# Task description:
Keep only the lines of the material below that contain the word "assets". Copy those lines.

# Input for this task:
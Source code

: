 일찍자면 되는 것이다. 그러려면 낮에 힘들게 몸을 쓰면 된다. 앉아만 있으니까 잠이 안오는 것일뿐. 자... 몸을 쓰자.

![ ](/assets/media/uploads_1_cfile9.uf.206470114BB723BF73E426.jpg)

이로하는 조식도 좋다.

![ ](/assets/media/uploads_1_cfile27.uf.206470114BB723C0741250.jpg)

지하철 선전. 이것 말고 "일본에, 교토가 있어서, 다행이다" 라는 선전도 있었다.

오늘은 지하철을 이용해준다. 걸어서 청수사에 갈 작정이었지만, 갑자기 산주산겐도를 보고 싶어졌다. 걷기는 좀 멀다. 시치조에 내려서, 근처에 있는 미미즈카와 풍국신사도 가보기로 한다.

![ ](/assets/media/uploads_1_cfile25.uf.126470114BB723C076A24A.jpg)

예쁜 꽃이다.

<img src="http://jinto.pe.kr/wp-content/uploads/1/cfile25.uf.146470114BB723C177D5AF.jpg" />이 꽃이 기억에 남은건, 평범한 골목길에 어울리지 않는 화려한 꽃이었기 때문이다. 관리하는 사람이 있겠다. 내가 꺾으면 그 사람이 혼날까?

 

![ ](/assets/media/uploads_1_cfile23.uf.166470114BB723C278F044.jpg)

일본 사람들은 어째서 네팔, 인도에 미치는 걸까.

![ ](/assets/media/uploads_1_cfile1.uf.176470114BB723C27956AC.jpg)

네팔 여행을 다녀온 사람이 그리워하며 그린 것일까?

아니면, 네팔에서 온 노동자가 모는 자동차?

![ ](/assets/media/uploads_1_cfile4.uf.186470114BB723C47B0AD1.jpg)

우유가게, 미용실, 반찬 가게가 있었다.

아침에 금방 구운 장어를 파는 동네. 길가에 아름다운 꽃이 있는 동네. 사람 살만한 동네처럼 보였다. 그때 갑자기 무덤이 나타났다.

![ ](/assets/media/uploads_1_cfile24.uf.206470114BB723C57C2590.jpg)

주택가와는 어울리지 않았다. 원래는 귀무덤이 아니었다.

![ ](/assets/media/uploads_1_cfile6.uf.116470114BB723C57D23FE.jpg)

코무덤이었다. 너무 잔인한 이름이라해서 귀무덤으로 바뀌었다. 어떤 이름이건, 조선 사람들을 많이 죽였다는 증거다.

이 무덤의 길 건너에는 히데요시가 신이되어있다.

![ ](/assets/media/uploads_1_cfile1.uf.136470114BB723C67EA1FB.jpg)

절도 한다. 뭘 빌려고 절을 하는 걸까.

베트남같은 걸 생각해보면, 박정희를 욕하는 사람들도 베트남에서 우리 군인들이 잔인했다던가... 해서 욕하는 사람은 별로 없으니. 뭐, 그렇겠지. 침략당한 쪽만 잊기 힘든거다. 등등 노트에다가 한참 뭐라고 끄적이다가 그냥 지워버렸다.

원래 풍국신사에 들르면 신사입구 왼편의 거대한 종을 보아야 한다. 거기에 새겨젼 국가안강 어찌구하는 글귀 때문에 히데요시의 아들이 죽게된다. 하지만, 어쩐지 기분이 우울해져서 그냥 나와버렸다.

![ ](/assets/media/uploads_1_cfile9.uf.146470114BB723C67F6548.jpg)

# Written response:
![ ](/assets/media/uploads_1_cfile9.uf.206470114BB723BF73E426.jpg)
![ ](/assets/media/uploads_1_cfile27.uf.206470114BB723C0741250.jpg)
![ ](/assets/media/uploads_1_cfile25.uf.126470114BB723C076A24A.jpg)
![ ](/assets/media/uploads_1_cfile23.uf.166470114BB723C278F044.jpg)
![ ](/assets/media/uploads_1_cfile1.uf.176470114BB723C27956AC.jpg)
![ ](/assets/media/uploads_1_cfile4.uf.186470114BB723C47B0AD1.jpg)
![ ](/assets/media/uploads_1_cfile24.uf.206470114BB723C57C2590.jpg)
![ ](/assets/media/uploads_1_cfile6.uf.116470114BB723C57D23FE.jpg)
![ ](/assets/media/uploads_1_cfile1.uf.136470114BB723C67EA1FB.jpg)
![ ](/assets/media/uploads_1_cfile9.uf.146470114BB723C67F6548.jpg)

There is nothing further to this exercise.